まず、今回の例ではキーとして name (名前) と age (年齢) を扱う Person クラスを定義しておきます。
public static class Person {
private String name;
private int age;
public Person() {
}
public Person(String name, int age) {
this.name = name;
this.age = age;
}
public String getName() {
return name;
}
public void setName(String name) {
this.name = name;
}
public int getAge() {
return age;
}
public void setAge(int age) {
this.age = age;
}
public String toString() {
return "name: " + name + ", age: " + age;
}
}
ここで必ず必要となるのが、name と age の ゲッターメソッド(getter) とセッターメソッド (setter)、つまり getName, setName, getAge, setAge になります。
Jackson の ObjectMapper はこれを利用して、JSON の入出力を行ないます。
入力
先ほど作成した Person クラスを使用して、JSON の読込を行ないます。今回も使用する JSON の文字列は以下の例となります。
[{"name":"太郎","age":30}, {"name":"花子","age":25}]
String json = "[{\"name\":\"太郎\",\"age\":30}, {\"name\":\"花子\",\"age\":25}]";
System.out.println("json: " + json);
ObjectMapper mapper = new ObjectMapper();
List<Person> list = mapper.readValue(
json, new TypeReference<List<Person>>() {}
);
for(Person person : list) {
System.out.println(person);
}
これは以下の部分が JSON の入力部分になり
ObjectMapper mapper = new ObjectMapper();
List<Person> list = mapper.readValue(
json, new TypeReference<List<Person>>() {}
);
それより上側が、JSON 文字列の準備、後側が結果の確認になります。
上記のプログラムを実行すると以下の結果が出力され、オブジェクトとして入力できている事が確認できます。

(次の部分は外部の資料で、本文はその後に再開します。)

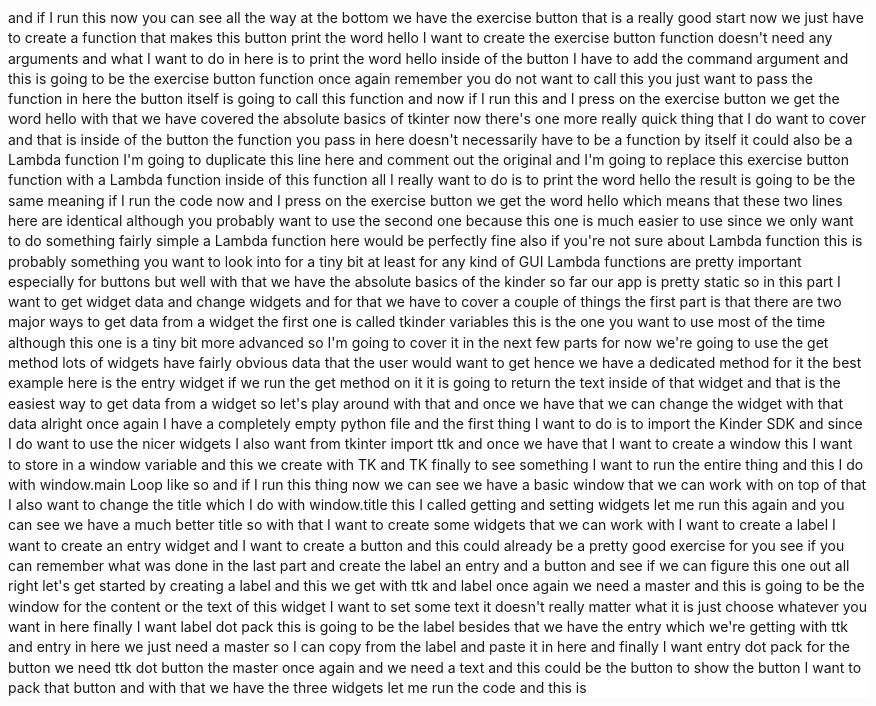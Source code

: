and if I run this now you can see all the way at the bottom we have the exercise button
that is a really good start now we just have to create a function that makes
this button print the word hello I want to create the exercise
button function doesn't need any arguments and what I want to do in here is to print the word
hello inside of the button I have to add the command argument and this is going to be
the exercise button function once again remember you do not want to call this you just want to pass the function in
here the button itself is going to call this function and now if I run this and I press on the
exercise button we get the word hello with that we have covered the absolute
basics of tkinter now there's one more really quick thing that I do want to cover and that is inside of the button
the function you pass in here doesn't necessarily have to be a function by itself it could also be a Lambda
function I'm going to duplicate this line here and comment out the original and I'm going to replace this exercise
button function with a Lambda function inside of this function all I really want to do is to print the word hello
the result is going to be the same meaning if I run the code now and I press on the exercise button we get the
word hello which means that these two lines here are identical although you probably want
to use the second one because this one is much easier to use since we only want to do something fairly simple a Lambda
function here would be perfectly fine also if you're not sure about Lambda function this is probably something you
want to look into for a tiny bit at least for any kind of GUI Lambda functions are pretty important
especially for buttons but well with that we have the absolute basics of the
kinder so far our app is pretty static so in this part I want to get widget
data and change widgets and for that we have to cover a couple of things the
first part is that there are two major ways to get data from a widget the first one is called tkinder variables this is
the one you want to use most of the time although this one is a tiny bit more advanced so I'm going to cover it in the
next few parts for now we're going to use the get method lots of widgets have fairly obvious data
that the user would want to get hence we have a dedicated method for it the best example here is the entry widget if we
run the get method on it it is going to return the text inside of that widget and that is the easiest way to get data
from a widget so let's play around with that and once we have that we can change the widget
with that data alright once again I have a completely empty python file and the
first thing I want to do is to import the Kinder SDK and since I do want to use the nicer widgets I also want from
tkinter import ttk and once we have that I want to create a
window this I want to store in a window variable and this we create with TK and TK
finally to see something I want to run the entire thing and this I do with
window.main Loop like so and if I run this thing now we
can see we have a basic window that we can work with on top of that I also want to change the
title which I do with window.title this I called getting and setting widgets
let me run this again and you can see we have a much better title
so with that I want to create some widgets that we can work with
I want to create a label I want to create an entry widget and I want to
create a button and this could already be a pretty good exercise for you see if
you can remember what was done in the last part and create the label an entry and a button and see if we can figure
this one out all right let's get started by creating
a label and this we get with ttk and label once again we need a master and
this is going to be the window for the content or the text of this widget I
want to set some text it doesn't really matter what it is just choose whatever you want in here finally I want label
dot pack this is going to be the label besides that we have the entry which we're
getting with ttk and entry in here we just need a master so I can
copy from the label and paste it in here and finally I want entry dot pack
for the button we need ttk dot button the master once again and we need a text
and this could be the button to show the button I want to pack that
button and with that we have the three widgets let me run the code and this is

json: [{"name":"太郎","age":30}, {"name":"花子","age":25}]
name: 太郎, age: 30
name: 花子, age: 25
尚「name: 太郎, age: 30」は Person クラスで toString メソッドを実装することで、この様な文字列になるように設定してあります。
出力
続いてオブジェクト情報を JSON として出力していきます。
List<Person> list = new ArrayList<Person>();
list.add(new Person("太郎", 30));
list.add(new Person("花子", 25));
ObjectMapper mapper = new ObjectMapper();
String json = mapper.writeValueAsString(list);
System.out.println("json: " + json);
これは以下の部分が出力の部分になり
ObjectMapper mapper = new ObjectMapper();
String json = mapper.writeValueAsString(list);
それより前側がオブジェクトの準備、後側が JSON 文字列の確認になります。
結果、以下の様な出力になり、オブジェクトから JSON 文字列を生成できている事が確認できます。
json: [{"name":"太郎","age":30},{"name":"花子","age":25}]
まとめ
Java で JSON を扱うには Jackson の ObjectMapper で入出力ができる事が確認できました。
ネットワークで公開されている様々なシステムが JSON で情報取得をできる様になっているので、覚えておくと役に立つ場面も色々と出てきますし、今後その様な例をこのブログでも扱っていきたいと思います。